Andrei Alexandrescu wrote:
Michel Fortin wrote:
On 2010-02-04 12:19:42 -0500, Andrei Alexandrescu
<seewebsiteforem...@erdani.org> said:
bearophile wrote:
Simen kjaeraas:
Of the above, I feel (b) is the correct solution, and I understand
it has already been implemented in svn.
Yes, I presume he was mostly looking for a justification of his ideas
he has already accepted and even partially implemented :-)
I am ready to throw away the implementation as soon as a better idea
comes around. As other times, I operated the change to see how things
feel with the new approach.
Has any thought been given to foreach? Currently all these work for
strings:
foreach (c; "abc") { } // typeof(c) is 'char'
foreach (char c; "abc") { }
foreach (wchar c; "abc") { }
foreach (dchar c; "abc") { }
I'm concerned about the first case where the element type is implicit.

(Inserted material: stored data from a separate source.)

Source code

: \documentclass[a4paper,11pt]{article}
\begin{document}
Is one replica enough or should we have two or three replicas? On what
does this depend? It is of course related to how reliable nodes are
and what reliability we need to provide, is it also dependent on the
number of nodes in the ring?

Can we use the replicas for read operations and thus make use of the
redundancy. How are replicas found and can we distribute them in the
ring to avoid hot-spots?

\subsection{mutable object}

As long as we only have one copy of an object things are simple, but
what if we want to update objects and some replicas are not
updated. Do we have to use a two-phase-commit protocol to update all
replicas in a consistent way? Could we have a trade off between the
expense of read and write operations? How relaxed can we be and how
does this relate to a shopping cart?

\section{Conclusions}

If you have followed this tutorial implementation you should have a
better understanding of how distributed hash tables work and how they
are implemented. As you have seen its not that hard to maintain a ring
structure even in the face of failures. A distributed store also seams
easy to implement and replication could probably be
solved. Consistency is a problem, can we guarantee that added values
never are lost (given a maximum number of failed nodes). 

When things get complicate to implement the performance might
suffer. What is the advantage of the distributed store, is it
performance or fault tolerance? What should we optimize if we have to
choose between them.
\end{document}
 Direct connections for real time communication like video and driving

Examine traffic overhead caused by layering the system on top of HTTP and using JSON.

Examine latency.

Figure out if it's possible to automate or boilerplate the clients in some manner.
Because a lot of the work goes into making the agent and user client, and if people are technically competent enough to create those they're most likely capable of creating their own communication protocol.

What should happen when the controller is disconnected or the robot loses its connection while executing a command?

The implicit element type is (currently) the code units. If the range
use code points 'dchar' as the element type, then I think foreach
needs to be changed so that the default element type is 'dchar' too
(in the first line of my example). Having ranges and foreach disagree
on this would be very inconsistent. Of course you should be allowed to
iterate using 'char' and 'wchar' too.
I think this would fit nicely. I was surprised at first when learning
D and I noticed that foreach didn't do this, that I had to explicitly
has for it.
This is a good point. I'm in favor of changing the language to make the
implicit type dchar.
Andrei
We seem to be approaching the point where char[], wchar[] and dchar[]
are all arrays of dchar, but with different levels of compression.
It makes me wonder if the char, wchar types actually make any sense.
If char[] is actually a UTF string, then char[] ~ char should be
permitted ONLY if char can be implicitly converted to dchar. Otherwise,
you're performing cast(char[])(cast(ubyte[])s ~ cast(ubyte)c) which will
not necessarily result in a valid unicode string.
I suspect that string, wstring should have been the primary types and
had a .codepoints property, which returned a ubyte[] resp. ushort[]
reference to the data. It's too late, of course. The extra value you get
by having a specific type for 'this is a code point for a UTF8 string'
seems to be very minor, compared to just using a ubyte.